New Delhi, September 28

Can a lawmaker be prosecuted for accepting bribes to vote in the House? A bench of five Constitutional Justices headed by Justice Abdul Nazeer decided on Wednesday to consider on November 15 whether Articles 194(1) and 105(2) of the Constitution granted immunity to MPs and MPs from prosecution. for accepting or paying bribes to vote in the Loger.

As the bench noted, the issue was covered by a Constitutional Bench decision in the PV Narasimha Rao case in which it was held that a lawmaker was immune from prosecution even if he or she was taking money to vote on the floor of the House, attorney General Tushar Mehta pointed out that it was a 3 to 2 verdict by a bench of the same strength, that is- that is, a bench of five judges.

“The question is … is it the act (of giving or receiving bribes) within the House or the whole scope of the act must be taken into account … immunity is there for the whole act or not,” noted the bench, which also included Justice BR Gavai, Justice AS Bopanna, Justice V Ramasubramanian and Justice BV Nagarathna.

On March 7, 2019, a bench of three judges led by CJI Ranjan Gogoi referred the matter to a larger bench, saying it involved important questions of law.

The 1998 verdict in the PV Narasimha Rao case (popularly known as the JMM MP Corruption Case) was delivered by a bench of five judges. Another bench of five judges in the court had in 2007 ruled in the case of Raja Rampal that those who took money to ask questions in Parliament were liable to be expelled from the House permanently. As the 1998 and 2007 verdicts appear contradictory, the current issue may ultimately be referred to a bench of seven judges.

Sita Soren, who was a member of the Jharkhand Assembly, is being prosecuted by the CBI for allegedly accepting bribes for voting in the 2012 Rajya Sabha poll. She had been accused of receiving bribes. de-vin of a Rajya Sabha candidate for voting for him, but instead voted for another candidate.

His father-in-law and JMM leader Shibu Soren was saved by the 1998 Constitution Bench verdict, in which the Supreme Court ruled that MPs who took money and voted for Rao’s government were immune from prosecution. However, he had ruled that those who had paid the bribe to the JMM deputies were not immune from prosecution.

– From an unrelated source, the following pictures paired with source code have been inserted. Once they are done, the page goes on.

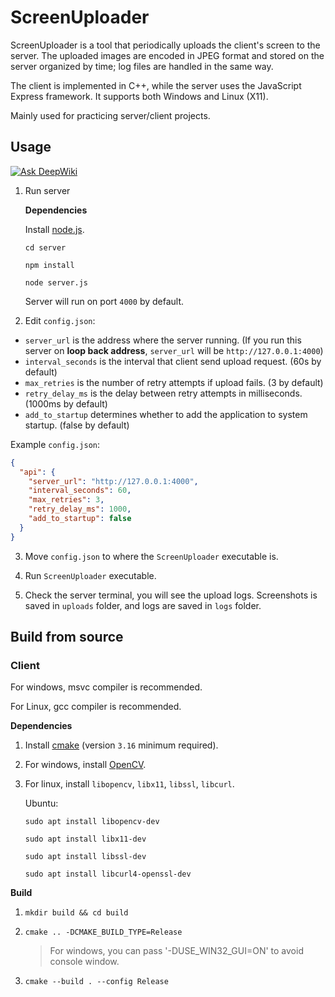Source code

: # ScreenUploader

ScreenUploader is a tool that periodically uploads the client's screen to the server. The uploaded images are encoded in JPEG format and stored on the server organized by time; log files are handled in the same way.

The client is implemented in C++, while the server uses the JavaScript Express framework. It supports both Windows and Linux (X11).

Mainly used for practicing server/client projects.



## Usage
[![Ask DeepWiki](https://deepwiki.com/badge.svg)](https://deepwiki.com/yuzujr/ScreenUploader)
1. Run server

   **Dependencies**

   Install [node.js](https://nodejs.org/).

   `cd server`

   `npm install`

   `node server.js`

   Server will run on port `4000` by default.

2. Edit `config.json`:

- `server_url` is the address where the server running. (If you run this server on **loop back address**, `server_url` will be `http://127.0.0.1:4000`)
- `interval_seconds` is the interval that client send upload request. (60s by default)
- `max_retries` is the number of retry attempts if upload fails. (3 by default)
- `retry_delay_ms` is the delay between retry attempts in milliseconds. (1000ms by default)
- `add_to_startup` determines whether to add the application to system startup. (false by default)

Example `config.json`:
```json
{
  "api": {
    "server_url": "http://127.0.0.1:4000",
    "interval_seconds": 60,
    "max_retries": 3,
    "retry_delay_ms": 1000,
    "add_to_startup": false
  }
}
```

3. Move `config.json` to where the `ScreenUploader` executable is.

4. Run `ScreenUploader` executable.

5. Check the server terminal, you will see the upload logs.
   Screenshots is saved in `uploads` folder, and logs are saved in `logs` folder.



## Build from source

### Client

For windows, msvc compiler is recommended.

For Linux, gcc compiler is recommended.

**Dependencies**

1. Install [cmake](https://cmake.org/download/) (version `3.16` minimum required).

2. For windows, install [OpenCV](https://opencv.org/releases/).

3. For linux, install `libopencv`, `libx11`, `libssl`, `libcurl`.

   Ubuntu:

   `sudo apt install libopencv-dev`
   
   `sudo apt install libx11-dev`
   
   `sudo apt install libssl-dev`
   
   `sudo apt install libcurl4-openssl-dev`

**Build**

1. `mkdir build && cd build`

2. `cmake .. -DCMAKE_BUILD_TYPE=Release`
   > For windows, you can pass '-DUSE_WIN32_GUI=ON' to avoid console window.

3. `cmake --build . --config Release`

According to Rule 105(2), “No Member shall be liable in court in respect of anything said or any vote cast by him in Parliament or in any of its panels, and no shall not be responsible for the publication by or under the authority of either House of Parliament of any report, vote or deliberation.The petitioner Sita Soren claimed protection under Article 194(2) which is identical to Article 105(2) and applies to mutual legal assistance.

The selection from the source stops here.